(Items listed in a dataset)
-- Opening Marker --

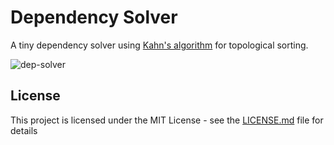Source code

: # Dependency Solver

A tiny dependency solver using [Kahn's algorithm](https://en.wikipedia.org/wiki/Topological_sorting) for topological sorting.

![dep-solver](https://cloud.githubusercontent.com/assets/25879989/23119012/16dce47a-f75f-11e6-9ae3-98a497ffe0d0.png)


## License

This project is licensed under the MIT License - see the [LICENSE.md](LICENSE.md) file for details
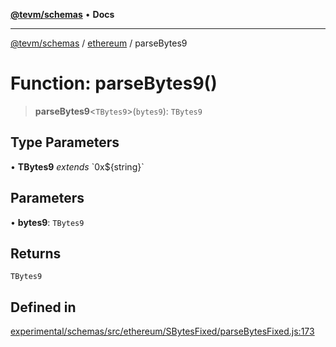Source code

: [**@tevm/schemas**](../../README.md) • **Docs**

***

[@tevm/schemas](../../modules.md) / [ethereum](../README.md) / parseBytes9

# Function: parseBytes9()

> **parseBytes9**\<`TBytes9`\>(`bytes9`): `TBytes9`

## Type Parameters

• **TBytes9** *extends* \`0x$\{string\}\`

## Parameters

• **bytes9**: `TBytes9`

## Returns

`TBytes9`

## Defined in

[experimental/schemas/src/ethereum/SBytesFixed/parseBytesFixed.js:173](https://github.com/evmts/tevm-monorepo/blob/main/experimental/schemas/src/ethereum/SBytesFixed/parseBytesFixed.js#L173)

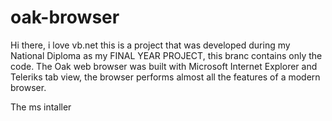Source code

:# oak-browser
Hi there, i love vb.net this is a project that was developed during my National Diploma as my FINAL YEAR PROJECT, this branc contains only the code.
The Oak web browser was built with Microsoft Internet Explorer and Teleriks tab view, the browser performs almost all the features of a modern browser.

The ms intaller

-- Closing Marker --

Exercise
With the pictures omitted, reproduce the records in full and exactly.

Solution to this exercise
Source code

: # Dependency Solver

A tiny dependency solver using [Kahn's algorithm](https://en.wikipedia.org/wiki/Topological_sorting) for topological sorting.

![dep-solver](https://cloud.githubusercontent.com/assets/25879989/23119012/16dce47a-f75f-11e6-9ae3-98a497ffe0d0.png)


## License

This project is licensed under the MIT License - see the [LICENSE.md](LICENSE.md) file for details
Source code

: [**@tevm/schemas**](../../README.md) • **Docs**

***

[@tevm/schemas](../../modules.md) / [ethereum](../README.md) / parseBytes9

# Function: parseBytes9()

> **parseBytes9**\<`TBytes9`\>(`bytes9`): `TBytes9`

## Type Parameters

• **TBytes9** *extends* \`0x$\{string\}\`

## Parameters

• **bytes9**: `TBytes9`

## Returns

`TBytes9`

## Defined in

[experimental/schemas/src/ethereum/SBytesFixed/parseBytesFixed.js:173](https://github.com/evmts/tevm-monorepo/blob/main/experimental/schemas/src/ethereum/SBytesFixed/parseBytesFixed.js#L173)

Source code

:# oak-browser
Hi there, i love vb.net this is a project that was developed during my National Diploma as my FINAL YEAR PROJECT, this branc contains only the code.
The Oak web browser was built with Microsoft Internet Explorer and Teleriks tab view, the browser performs almost all the features of a modern browser.

The ms intaller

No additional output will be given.